Tradução, o saber que já era notório antes disso virar moda

Reflexão para quem está rondando a profissão

Faíscas de uma profissão que pode ser promissora — como qualquer outra

Domingo ensolarado, fartura gastronômica à mesa da casa daquele parente que não é próximo o suficiente, mas também nem tão distante assim para fazer desfeita. Família reunida, aquela algazarra que ora te mata de vergonha, ora te enche de orgulho, conversa indo e vindo, até que aquele tio “pêagádê” cola do seu lado e lança a fatídica pergunta:

— Vem cá, você ainda faz aquele negócio de tradução?

Você, todo trabalhado no esforço de não converter o pavê da vovó em uma indigestão, engole o veneno, sorri e acena positivamente com a cabeça, já se preparando para o tiro, que não tarda:

— É que o sobrinho da vizinha da minha cunhada está desempregado e pensou em fazer umas traduções…

Quem nunca passou por uma saia justa dessas?

Se você está na estrada tradutória há um tempinho, o sangue provavelmente lhe subirá à cabeça, pois ninguém dimensiona o quanto é trabalhoso viver de tradução, se estabelecer no mercado, investir uma boa grana em moeda estrangeira para comprar a licença daquela CAT tool

Trago verdades: ninguém tem obrigação de saber disso, por mais desaforado que soe aos nossos ouvidos.

Em vez de fazer a passiva-agressiva com a pessoa, encaro o momento como mais uma oportunidade de educar não tradutores, afinal, toda pessoa leiga que cruza o meu caminho pode ser o meu cliente ou, quem sabe, colega de amanhã. Não sei vocês, mas eu prefiro ter clientes e colegas bem informados sobre como funciona o meu negócio, porque, assim, as condições do mercado ficam vantajosas para todos. Sugiro que passe a encarar esse hábito de client/peer education como uma profilaxia de mercado, e se acostume a praticá-la, pois nós, tradutores, nunca estivemos tão na moda.

Em primeiro lugar, porque estamos surfando a crista da onda que vem revolucionando o conceito de trabalho. Dia após dia, a virtualização da vida e a internacionalização dos serviços estabelecem novos paradigmas e métodos de trabalho que põem as profissões liberais remotas em destaque. Paralelo a esse fenômeno, o protagonismo do Brasil no cenário mundial com os megaeventos aqueceu o mercado da tradução e da interpretação.

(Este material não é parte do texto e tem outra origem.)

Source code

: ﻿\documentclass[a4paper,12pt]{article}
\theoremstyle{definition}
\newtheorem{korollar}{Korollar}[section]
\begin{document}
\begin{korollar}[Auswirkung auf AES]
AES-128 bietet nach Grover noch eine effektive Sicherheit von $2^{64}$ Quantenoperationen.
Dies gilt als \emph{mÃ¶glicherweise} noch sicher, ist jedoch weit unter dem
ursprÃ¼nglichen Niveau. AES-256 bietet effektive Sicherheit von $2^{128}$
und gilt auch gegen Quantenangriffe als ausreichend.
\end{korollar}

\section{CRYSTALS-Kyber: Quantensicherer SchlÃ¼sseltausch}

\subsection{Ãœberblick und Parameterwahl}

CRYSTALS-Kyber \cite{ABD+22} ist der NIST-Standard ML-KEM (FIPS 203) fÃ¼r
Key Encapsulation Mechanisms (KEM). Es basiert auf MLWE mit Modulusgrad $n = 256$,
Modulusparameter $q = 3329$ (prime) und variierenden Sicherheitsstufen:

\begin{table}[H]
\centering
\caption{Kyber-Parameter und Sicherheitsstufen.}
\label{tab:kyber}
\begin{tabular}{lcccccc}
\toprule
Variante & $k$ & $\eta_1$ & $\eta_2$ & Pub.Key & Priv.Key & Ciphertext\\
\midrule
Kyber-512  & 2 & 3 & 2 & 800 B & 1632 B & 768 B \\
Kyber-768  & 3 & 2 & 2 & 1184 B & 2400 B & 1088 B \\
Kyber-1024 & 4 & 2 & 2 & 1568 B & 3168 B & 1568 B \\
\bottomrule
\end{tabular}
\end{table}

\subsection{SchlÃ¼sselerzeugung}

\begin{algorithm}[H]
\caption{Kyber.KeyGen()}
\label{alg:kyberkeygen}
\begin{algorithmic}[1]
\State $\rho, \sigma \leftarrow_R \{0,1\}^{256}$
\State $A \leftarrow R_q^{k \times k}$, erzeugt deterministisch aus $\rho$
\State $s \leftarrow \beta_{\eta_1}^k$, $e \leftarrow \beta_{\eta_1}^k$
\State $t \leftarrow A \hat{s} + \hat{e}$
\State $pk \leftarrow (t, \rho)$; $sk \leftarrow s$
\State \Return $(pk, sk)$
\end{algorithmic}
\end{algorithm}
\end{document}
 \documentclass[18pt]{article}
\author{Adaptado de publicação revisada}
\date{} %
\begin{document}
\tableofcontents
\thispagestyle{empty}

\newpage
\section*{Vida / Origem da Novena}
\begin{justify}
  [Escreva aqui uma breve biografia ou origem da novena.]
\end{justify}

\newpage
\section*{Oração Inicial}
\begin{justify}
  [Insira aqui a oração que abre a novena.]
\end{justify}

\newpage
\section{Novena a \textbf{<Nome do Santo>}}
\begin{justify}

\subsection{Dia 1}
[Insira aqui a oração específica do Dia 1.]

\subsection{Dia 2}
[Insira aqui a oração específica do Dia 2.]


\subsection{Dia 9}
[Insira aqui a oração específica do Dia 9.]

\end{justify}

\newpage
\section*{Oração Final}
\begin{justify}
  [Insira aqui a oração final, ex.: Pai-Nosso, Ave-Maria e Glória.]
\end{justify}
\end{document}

E, com a atual crise econômica, as pessoas estão buscando soluções para aumentar a renda, pagar as contas e sobreviver, logo, não me admira a multidão querendo abocanhar um pedacinho dessa ocupação que carrega o estigma do “notório saber”, que vem acompanhado de argumentações rasas como “morei fora do país por muitos anos” e coisas do tipo.

A gente bem sabe que o mal em achar que qualquer um pode fazer se revela justamente na hora em que qualquer um faz e, diga-se de passagem, o rebosteio é, de fato, notório.

A facilidade de acesso aos recursos iniciais que permitem o exercício da profissão tradutor dá a falsa impressão de facilidade de atuação sadia no mercado. E a falta de visibilidade da profissão, experimentada até o momento, ajudou a fomentar essa imagem equivocada. Mas, hoje, temos a oportunidade de virar esse jogo, ensinando a quem chega ou quer chegar a botar a cara no sol só com close certo. De quebra, ainda mostramos conhecimento de causa e nos tornamos referência no setor!

E quando digo “atuação sadia”, me refiro à forma como cada um encara o que é trabalhar traduzindo. Sinto que muitos interessados chegam a mim e aos meus colegas iludidos com máximas de ser o próprio chefe, fazer o próprio horário, ostentar fotos de notebook à beira da praia e ficar rico com isso tudo.

Então, é sempre bom explicar que sim, você pode encarar tradução como um bico, mas essa postura o manterá preso a uma faixa de rendimento que, com o passar do tempo, não compensará o seu esforço. E aí, para valer a pena, você terá que investir mais nessa atividade, a ponto de ela sugar todas as suas energias e virar sua principal ocupação. A partir disso, você viverá só de tradução, que é algo possível, sim, senhores — possível, não fácil.

No final das contas, ambas as opções estão aí para o nosso livre arbítrio escolher. Há mercado para os dois caminhos. A questão é saber quais são as suas reais expectativas ao cogitar trabalhar com tradução. Indo direto ao ponto: para sobreviver e viver bem de tradução é preciso dedicação exclusiva como em qualquer outra profissão. E a gente sente quando a hora de decidir se aproxima. Se esse é o seu caso, aproveite. Nunca existiram tantas mãos estendidas para ajudar quem chega.